The mechanisms that store memories appear to provide our sense of place, the consecutive order of events, the flow of time and the assigning of cause and effect links. It even involves part of our sense of self. We either store memories that way because that is how we understand the world or we understand the world that way because of how we remember it. These sound like two opposed ideas but really are the same idea if memory is in effect our ‘operating system’.

We can see memory as the medium of our thoughts and the mechanisms for using memories as part of our cognition. But it could be seen as even more fundamental than that. We live in a model of the world and ourselves in that world. We project that model around us. We seem to view the projection through a hole in our heads from a vantage point a couple of inches behind the bridge of the nose. It is not just visual but includes sound and other senses. This model houses our consciousness but also our recollections and our imaginings. It is a sort of universal pattern or framework for consciousness, memory and a fair bit of cognition. It seems possible that this framework and the elements in it may be one of the ways that different parts of the brain can share information. (Like Baar’s global workspace and similar theories.)

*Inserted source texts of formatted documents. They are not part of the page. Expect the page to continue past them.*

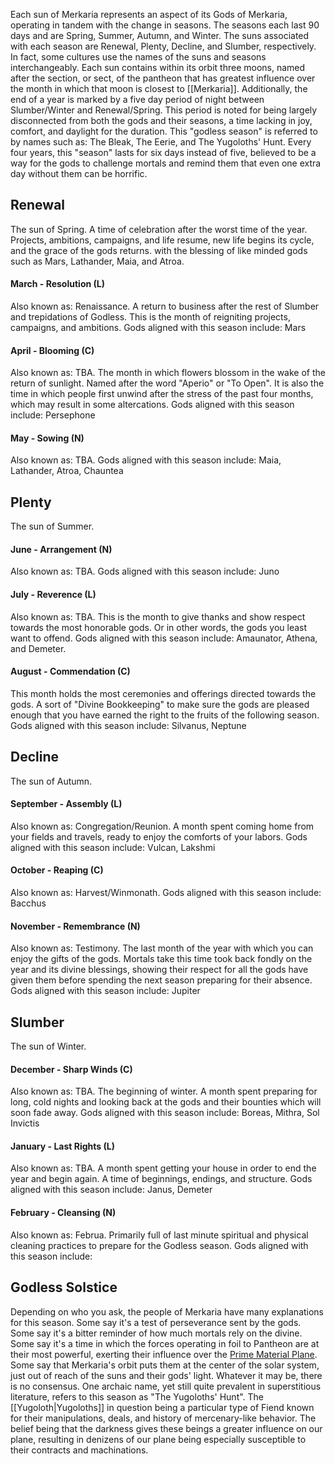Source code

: Each sun of Merkaria represents an aspect of its Gods of Merkaria, operating in tandem with the change in seasons. The seasons each last 90 days
and are Spring, Summer, Autumn, and Winter. The suns associated with each season are Renewal, Plenty, Decline, and Slumber, respectively. In fact, some cultures use the names of the suns and seasons interchangeably. 
Each sun contains within its orbit three moons, named after the section, or sect, of the pantheon that has greatest influence over the month in which that moon is closest to [[Merkaria]].
Additionally, the end of a year is marked by a five day period of night between Slumber/Winter and Renewal/Spring. This period is noted for being largely disconnected from both the gods and their seasons, a time lacking in joy, comfort, and daylight for the duration. This "godless season" is referred to by names such as: The Bleak, The Eerie, and The Yugoloths' Hunt. Every four years, this "season" lasts for six days instead of five, believed to be a way for the gods to challenge mortals and remind them that even one extra day without them can be horrific. 


## Renewal
The sun of Spring. A time of celebration after the worst time of the year. Projects, ambitions, campaigns, and life resume, new life begins its cycle, and the grace of the gods returns. with the blessing of like minded gods such as Mars, Lathander, Maia, and Atroa.
#### March -  Resolution (L)
Also known as: Renaissance. A return to business after the rest of Slumber and trepidations of Godless. This is the month of reigniting projects, campaigns, and ambitions. Gods aligned with this season include: Mars
#### April - Blooming (C)
Also known as: TBA. The month in which flowers blossom in the wake of the return of sunlight. Named after the word "Aperio" or "To Open". It is also the time in which people first unwind after the stress of the past four months, which may result in some altercations. Gods aligned with this season include: Persephone
#### May - Sowing (N)
Also known as: TBA. 
Gods aligned with this season include: Maia, Lathander, Atroa, Chauntea
## Plenty
The sun of Summer.
#### June -  Arrangement (N)
Also known as: TBA. 
Gods aligned with this season include: Juno
#### July - Reverence (L)
Also known as: TBA. This is the month to give thanks and show respect towards the most honorable gods. Or in other words, the gods you least want to offend. 
Gods aligned with this season include: Amaunator, Athena, and Demeter.
#### August - Commendation (C)
This month holds the most ceremonies and offerings directed towards the gods. A sort of "Divine Bookkeeping" to make sure the gods are pleased enough that you have earned the right to the fruits of the following season. 
Gods aligned with this season include: Silvanus, Neptune
## Decline
The sun of Autumn.
#### September -  Assembly (L)
Also known as: Congregation/Reunion. A month spent coming home from your fields and travels, ready to enjoy the comforts of your labors. 
Gods aligned with this season include: Vulcan, Lakshmi
#### October - Reaping (C)
Also known as: Harvest/Winmonath. 
Gods aligned with this season include: Bacchus
#### November - Remembrance (N)
Also known as: Testimony. The last month of the year with which you can enjoy the gifts of the gods. Mortals take this time took back fondly on the year and its divine blessings, showing their respect for all the gods have given them before spending the next season preparing for their absence. 
Gods aligned with this season include: Jupiter
## Slumber
The sun of Winter.
#### December -  Sharp Winds (C)
Also known as: TBA. The beginning of winter. A month spent preparing for long, cold nights and looking back at the gods and their bounties which will soon fade away. 
Gods aligned with this season include: Boreas, Mithra, Sol Invictis
#### January - Last Rights (L)
Also known as: TBA. A month spent getting your house in order to end the year and begin again. A time of beginnings, endings, and structure. 
Gods aligned with this season include: Janus, Demeter
#### February - Cleansing (N)
Also known as: Februa. Primarily full of last minute spiritual and physical cleaning practices to prepare for the Godless season.
Gods aligned with this season include: 

## Godless Solstice
Depending on who you ask, the people of Merkaria have many explanations for this season. Some say it's a test of perseverance sent by the gods. Some say it's a bitter reminder of how much mortals rely on the divine. Some say it's a time in which the forces operating in foil to Pantheon are at their most powerful, exerting their influence over the [Prime Material Plane](https://forgottenrealms.fandom.com/wiki/Prime_Material_plane). Some say that Merkaria's orbit puts them at the center of the solar system, just out of reach of the suns and their gods' light. Whatever it may be, there is no consensus. 
One archaic name, yet still quite prevalent in superstitious literature, refers to this season as "The Yugoloths' Hunt".  The [[Yugoloth|Yugoloths]] in question being a particular type of Fiend known for their manipulations, deals, and history of mercenary-like behavior. The belief being that the darkness gives these beings a greater influence on our plane, resulting in denizens of our plane being especially susceptible to their contracts and machinations.
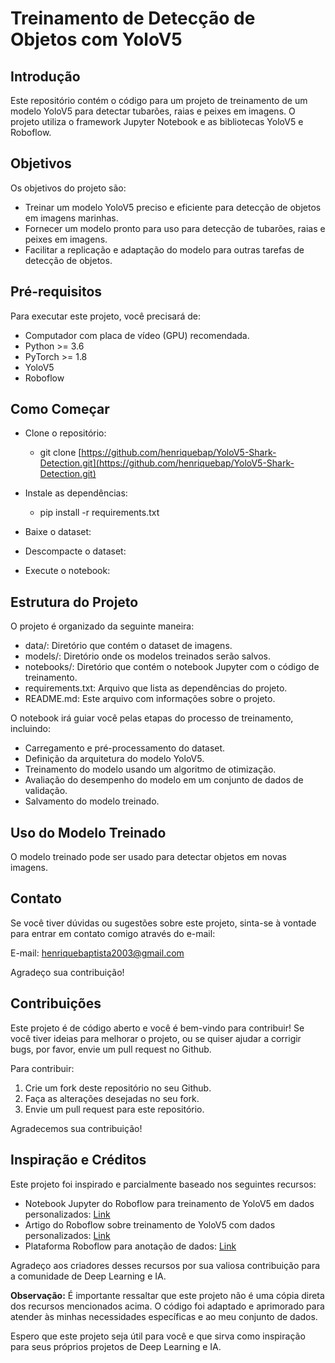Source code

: # Treinamento de Detecção de Objetos com YoloV5

## Introdução

Este repositório contém o código para um projeto de treinamento de um modelo YoloV5 para detectar tubarões, raias e peixes em imagens. O projeto utiliza o framework Jupyter Notebook e as bibliotecas YoloV5 e Roboflow.

## Objetivos

Os objetivos do projeto são:

- Treinar um modelo YoloV5 preciso e eficiente para detecção de objetos em imagens marinhas.
- Fornecer um modelo pronto para uso para detecção de tubarões, raias e peixes em imagens.
- Facilitar a replicação e adaptação do modelo para outras tarefas de detecção de objetos.

## Pré-requisitos

Para executar este projeto, você precisará de:

- Computador com placa de vídeo (GPU) recomendada.
- Python >= 3.6
- PyTorch >= 1.8
- YoloV5
- Roboflow

## Como Começar

- Clone o repositório:

  - git clone [https://github.com/henriquebap/YoloV5-Shark-Detection.git](https://github.com/henriquebap/YoloV5-Shark-Detection.git)

- Instale as dependências:

  - pip install -r requirements.txt

- Baixe o dataset:
- Descompacte o dataset:
- Execute o notebook:

## Estrutura do Projeto

O projeto é organizado da seguinte maneira:

- data/: Diretório que contém o dataset de imagens.
- models/: Diretório onde os modelos treinados serão salvos.
- notebooks/: Diretório que contém o notebook Jupyter com o código de treinamento.
- requirements.txt: Arquivo que lista as dependências do projeto.
- README.md: Este arquivo com informações sobre o projeto.

O notebook irá guiar você pelas etapas do processo de treinamento, incluindo:

- Carregamento e pré-processamento do dataset.
- Definição da arquitetura do modelo YoloV5.
- Treinamento do modelo usando um algoritmo de otimização.
- Avaliação do desempenho do modelo em um conjunto de dados de validação.
- Salvamento do modelo treinado.

## Uso do Modelo Treinado

O modelo treinado pode ser usado para detectar objetos em novas imagens.

## Contato

Se você tiver dúvidas ou sugestões sobre este projeto, sinta-se à vontade para entrar em contato comigo através do e-mail:

E-mail: henriquebaptista2003@gmail.com

Agradeço sua contribuição!

## Contribuições

Este projeto é de código aberto e você é bem-vindo para contribuir! Se você tiver ideias para melhorar o projeto, ou se quiser ajudar a corrigir bugs, por favor, envie um pull request no Github.

Para contribuir:

1. Crie um fork deste repositório no seu Github.
2. Faça as alterações desejadas no seu fork.
3. Envie um pull request para este repositório.

Agradecemos sua contribuição!

## Inspiração e Créditos

Este projeto foi inspirado e parcialmente baseado nos seguintes recursos:

- Notebook Jupyter do Roboflow para treinamento de YoloV5 em dados personalizados: [Link](https://colab.research.google.com/github/roboflow-ai/notebooks/blob/main/notebooks/train-yolov5-object-detection-on-custom-data.ipynb?ref=blog.roboflow.com)
- Artigo do Roboflow sobre treinamento de YoloV5 com dados personalizados: [Link](https://blog.roboflow.com/train-yolov5-classification-custom-data/)
- Plataforma Roboflow para anotação de dados: [Link](https://roboflow.com/model/yolov5)

Agradeço aos criadores desses recursos por sua valiosa contribuição para a comunidade de Deep Learning e IA.

**Observação:** É importante ressaltar que este projeto não é uma cópia direta dos recursos mencionados acima. O código foi adaptado e aprimorado para atender às minhas necessidades específicas e ao meu conjunto de dados.

Espero que este projeto seja útil para você e que sirva como inspiração para seus próprios projetos de Deep Learning e IA.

But what could be the connection between consciousness and explicit memory? Again we can look at something that is more familiar – a tape recorder. The little head with its gap writes on the tape as the tape passes by it. There is another head very close to the writing head that reads the tape. The tape can be monitored using this head and earphones almost simultaneously with the sounds being recorded, but they are the sounds that have just been recorded being read from the tape. This may be what consciousness is – an awareness of what has just been put in memory. There is something to think about.